> _EXERCISE BRIEF_
Please state how many lines in the records below contain the word "Bridgeport"; the answer should be a number and nothing else.

> _THE DATA_
-.-.-

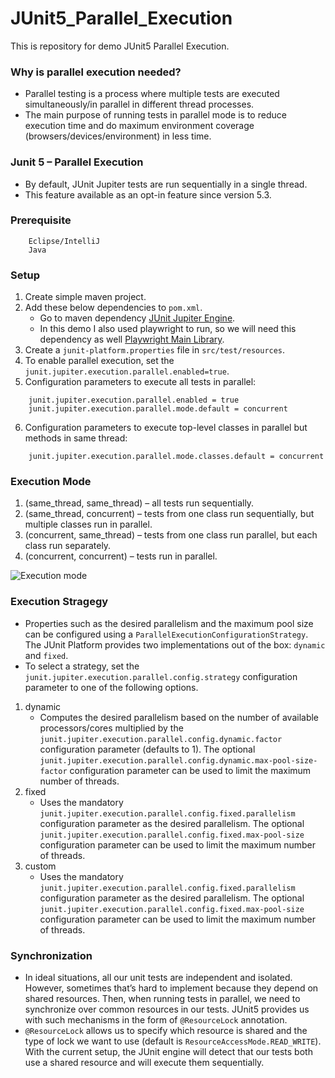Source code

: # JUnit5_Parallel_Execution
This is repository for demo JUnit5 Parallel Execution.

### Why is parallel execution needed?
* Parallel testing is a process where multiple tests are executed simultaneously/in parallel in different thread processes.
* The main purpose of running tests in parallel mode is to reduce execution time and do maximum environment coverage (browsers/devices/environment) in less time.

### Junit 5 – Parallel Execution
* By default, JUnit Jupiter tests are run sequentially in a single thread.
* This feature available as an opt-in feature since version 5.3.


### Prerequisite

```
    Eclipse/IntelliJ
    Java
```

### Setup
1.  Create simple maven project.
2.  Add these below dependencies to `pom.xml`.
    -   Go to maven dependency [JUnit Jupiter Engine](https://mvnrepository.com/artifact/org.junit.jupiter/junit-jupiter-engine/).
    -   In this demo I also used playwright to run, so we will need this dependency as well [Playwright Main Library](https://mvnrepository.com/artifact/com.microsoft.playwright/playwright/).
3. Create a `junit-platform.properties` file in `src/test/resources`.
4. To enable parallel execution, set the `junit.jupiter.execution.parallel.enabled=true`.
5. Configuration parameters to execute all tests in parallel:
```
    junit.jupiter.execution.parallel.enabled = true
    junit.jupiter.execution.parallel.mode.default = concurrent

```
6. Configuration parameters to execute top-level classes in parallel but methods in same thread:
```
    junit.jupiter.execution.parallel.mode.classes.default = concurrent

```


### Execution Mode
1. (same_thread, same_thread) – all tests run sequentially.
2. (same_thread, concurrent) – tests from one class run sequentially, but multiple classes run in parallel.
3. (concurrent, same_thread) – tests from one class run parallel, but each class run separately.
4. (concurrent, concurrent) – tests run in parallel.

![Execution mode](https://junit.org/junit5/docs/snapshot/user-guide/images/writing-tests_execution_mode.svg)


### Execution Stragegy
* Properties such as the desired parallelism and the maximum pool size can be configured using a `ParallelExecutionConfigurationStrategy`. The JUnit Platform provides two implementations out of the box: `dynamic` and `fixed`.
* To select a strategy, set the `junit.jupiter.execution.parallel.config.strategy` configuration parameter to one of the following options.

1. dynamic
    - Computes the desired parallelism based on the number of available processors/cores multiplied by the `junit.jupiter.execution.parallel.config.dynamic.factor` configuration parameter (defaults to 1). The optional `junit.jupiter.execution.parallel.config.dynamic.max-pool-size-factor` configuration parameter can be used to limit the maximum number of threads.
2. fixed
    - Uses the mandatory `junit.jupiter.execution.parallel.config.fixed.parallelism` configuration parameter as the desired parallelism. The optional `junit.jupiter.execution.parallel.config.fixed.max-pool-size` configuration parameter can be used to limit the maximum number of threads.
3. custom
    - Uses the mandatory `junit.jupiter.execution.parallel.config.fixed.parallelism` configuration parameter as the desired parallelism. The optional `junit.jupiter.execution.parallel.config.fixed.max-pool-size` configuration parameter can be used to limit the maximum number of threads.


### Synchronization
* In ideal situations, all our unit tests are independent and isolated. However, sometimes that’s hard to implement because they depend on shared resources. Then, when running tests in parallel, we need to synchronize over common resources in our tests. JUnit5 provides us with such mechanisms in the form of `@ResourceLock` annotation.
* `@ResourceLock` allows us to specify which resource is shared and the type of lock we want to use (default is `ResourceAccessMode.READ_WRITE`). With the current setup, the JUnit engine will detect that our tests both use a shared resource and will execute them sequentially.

-.-.-

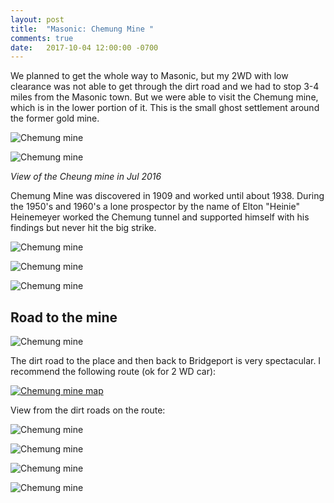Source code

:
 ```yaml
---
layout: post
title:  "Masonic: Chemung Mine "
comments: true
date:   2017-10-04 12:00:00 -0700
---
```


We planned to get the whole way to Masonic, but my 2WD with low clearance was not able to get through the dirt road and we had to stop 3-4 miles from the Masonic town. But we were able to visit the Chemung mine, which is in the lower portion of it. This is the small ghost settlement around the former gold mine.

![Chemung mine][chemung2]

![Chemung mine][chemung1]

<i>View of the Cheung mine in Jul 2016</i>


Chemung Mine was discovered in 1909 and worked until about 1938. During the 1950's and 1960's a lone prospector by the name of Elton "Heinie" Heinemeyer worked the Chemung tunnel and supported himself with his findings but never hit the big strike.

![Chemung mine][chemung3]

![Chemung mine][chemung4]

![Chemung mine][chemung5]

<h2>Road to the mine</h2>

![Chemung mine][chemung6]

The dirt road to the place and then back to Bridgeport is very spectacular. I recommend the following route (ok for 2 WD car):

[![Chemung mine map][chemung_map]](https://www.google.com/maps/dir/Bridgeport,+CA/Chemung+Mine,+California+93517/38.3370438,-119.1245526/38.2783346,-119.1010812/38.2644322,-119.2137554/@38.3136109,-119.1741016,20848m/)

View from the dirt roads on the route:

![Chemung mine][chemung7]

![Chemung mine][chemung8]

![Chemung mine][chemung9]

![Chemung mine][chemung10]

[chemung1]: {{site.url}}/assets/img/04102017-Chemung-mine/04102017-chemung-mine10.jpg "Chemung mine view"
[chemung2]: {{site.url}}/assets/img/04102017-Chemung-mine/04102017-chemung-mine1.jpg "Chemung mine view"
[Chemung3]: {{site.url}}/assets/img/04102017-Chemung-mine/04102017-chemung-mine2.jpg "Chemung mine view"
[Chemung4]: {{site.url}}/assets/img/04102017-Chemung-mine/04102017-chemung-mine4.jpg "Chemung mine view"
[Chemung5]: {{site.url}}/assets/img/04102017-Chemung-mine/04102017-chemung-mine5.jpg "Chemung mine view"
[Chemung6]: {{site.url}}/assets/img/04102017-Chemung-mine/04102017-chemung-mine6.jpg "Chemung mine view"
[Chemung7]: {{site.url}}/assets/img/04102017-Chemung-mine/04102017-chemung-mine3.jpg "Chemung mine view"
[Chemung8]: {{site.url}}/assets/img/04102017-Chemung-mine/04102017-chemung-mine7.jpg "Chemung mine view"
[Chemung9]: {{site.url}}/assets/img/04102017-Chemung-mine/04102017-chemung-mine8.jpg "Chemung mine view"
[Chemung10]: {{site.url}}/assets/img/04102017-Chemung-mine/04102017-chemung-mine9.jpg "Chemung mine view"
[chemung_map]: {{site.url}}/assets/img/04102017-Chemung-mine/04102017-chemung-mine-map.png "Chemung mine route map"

-.-.-

> _EXPECTED OUTPUT_
2